# [Task requirements]
Please report each line of the data below that contains "represents".

(Pictures paired with source code)
****************
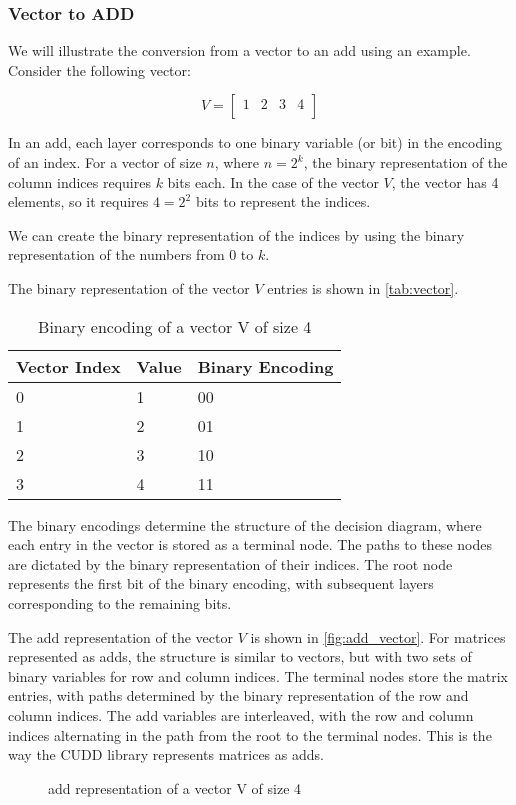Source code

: \subsubsection{Vector to ADD}
We will illustrate the conversion from a vector to an \gls{add} using an example.
Consider the following vector:

\[
    V=
    \begin{bmatrix}
        1 & 2 & 3 & 4 \\
    \end{bmatrix}
\]

In an \gls{add}, each layer corresponds to one binary variable (or bit) in the encoding of an index. 
For a vector of size $n$, where $n = 2^k$, the binary representation of the column indices requires $k$ bits each. 
In the case of the vector $V$, the vector has 4 elements, so it requires $4 = 2^2$ bits to represent the indices.

We can create the binary representation of the indices by using the binary representation of the numbers from 0 to $k$.

The binary representation of the vector $V$ entries is shown in \autoref{tab:vector}.
\begin{table}
    \centering
    \caption{Binary encoding of a vector V of size 4}
    \label{tab:vector}
    \begin{tabular}{lll}
        \toprule
        Vector Index & Value & Binary Encoding \\
        \midrule
        0            & 1     & 00            \\
        1            & 2     & 01            \\
        2            & 3     & 10            \\
        3            & 4     & 11            \\
        \bottomrule
    \end{tabular}
\end{table}

The binary encodings determine the structure of the decision diagram, where each entry in the vector is stored as a terminal node.
The paths to these nodes are dictated by the binary representation of their indices.
The root node represents the first bit of the binary encoding, with subsequent layers corresponding to the remaining bits.

The \gls{add} representation of the vector $V$ is shown in \autoref{fig:add_vector}.
For matrices represented as \glspl{add}, the structure is similar to vectors, but with two sets of binary variables for row and column indices.
The terminal nodes store the matrix entries, with paths determined by the binary representation of the row and column indices.
The \gls{add} variables are interleaved, with the row and column indices alternating in the path from the root to the terminal nodes.
This is the way the CUDD library represents matrices as \glspl{add}.
\begin{figure}
    \centering
    
    \caption{\gls{add} representation of a vector V of size 4}
    \label{fig:add_vector}
\end{figure}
****************
# [Response to this exercise]
The root node represents the first bit of the binary encoding, with subsequent layers corresponding to the remaining bits.
This is the way the CUDD library represents matrices as \glspl{add}.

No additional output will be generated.